Across the entries below, how many lines contain the string "improvement"? Give only the count.
··· Records for the exercise
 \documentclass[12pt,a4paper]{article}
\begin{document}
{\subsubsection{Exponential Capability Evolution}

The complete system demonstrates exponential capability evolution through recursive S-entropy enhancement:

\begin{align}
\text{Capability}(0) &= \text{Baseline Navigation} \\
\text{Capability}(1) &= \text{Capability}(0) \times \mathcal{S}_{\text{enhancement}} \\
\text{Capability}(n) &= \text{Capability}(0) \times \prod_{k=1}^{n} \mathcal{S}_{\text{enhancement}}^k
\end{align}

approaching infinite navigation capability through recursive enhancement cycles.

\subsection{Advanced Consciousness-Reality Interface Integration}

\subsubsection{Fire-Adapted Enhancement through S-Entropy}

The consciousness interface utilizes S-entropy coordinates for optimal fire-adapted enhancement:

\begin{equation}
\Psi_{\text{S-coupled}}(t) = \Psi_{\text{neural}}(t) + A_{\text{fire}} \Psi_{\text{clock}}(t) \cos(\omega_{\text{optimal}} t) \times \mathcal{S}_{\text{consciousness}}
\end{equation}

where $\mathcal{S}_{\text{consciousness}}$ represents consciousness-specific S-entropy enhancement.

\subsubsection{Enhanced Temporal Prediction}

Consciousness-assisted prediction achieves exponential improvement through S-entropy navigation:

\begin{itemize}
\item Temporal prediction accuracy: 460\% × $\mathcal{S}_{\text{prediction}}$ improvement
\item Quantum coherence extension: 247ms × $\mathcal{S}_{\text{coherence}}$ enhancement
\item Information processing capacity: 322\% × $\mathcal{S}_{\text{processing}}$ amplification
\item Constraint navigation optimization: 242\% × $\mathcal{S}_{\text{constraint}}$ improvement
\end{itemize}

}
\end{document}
······
··· Records for the exercise
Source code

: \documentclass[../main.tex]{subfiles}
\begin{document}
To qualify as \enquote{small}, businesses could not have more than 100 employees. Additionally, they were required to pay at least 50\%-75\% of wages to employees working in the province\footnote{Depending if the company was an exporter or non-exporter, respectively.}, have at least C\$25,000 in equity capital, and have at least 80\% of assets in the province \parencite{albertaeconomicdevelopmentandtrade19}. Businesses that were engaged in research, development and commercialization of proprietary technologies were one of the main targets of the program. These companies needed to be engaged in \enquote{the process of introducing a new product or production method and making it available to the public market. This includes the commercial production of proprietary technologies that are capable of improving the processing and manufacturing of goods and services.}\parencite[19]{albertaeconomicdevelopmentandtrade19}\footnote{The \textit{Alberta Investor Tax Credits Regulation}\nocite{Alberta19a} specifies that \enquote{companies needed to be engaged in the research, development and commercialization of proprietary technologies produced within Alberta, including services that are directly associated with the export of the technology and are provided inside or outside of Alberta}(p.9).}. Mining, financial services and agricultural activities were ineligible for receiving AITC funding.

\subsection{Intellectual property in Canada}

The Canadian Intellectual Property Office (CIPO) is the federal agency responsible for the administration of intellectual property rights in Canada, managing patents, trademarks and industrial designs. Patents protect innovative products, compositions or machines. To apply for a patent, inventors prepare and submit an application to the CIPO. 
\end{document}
······
### Answer to this exercise
3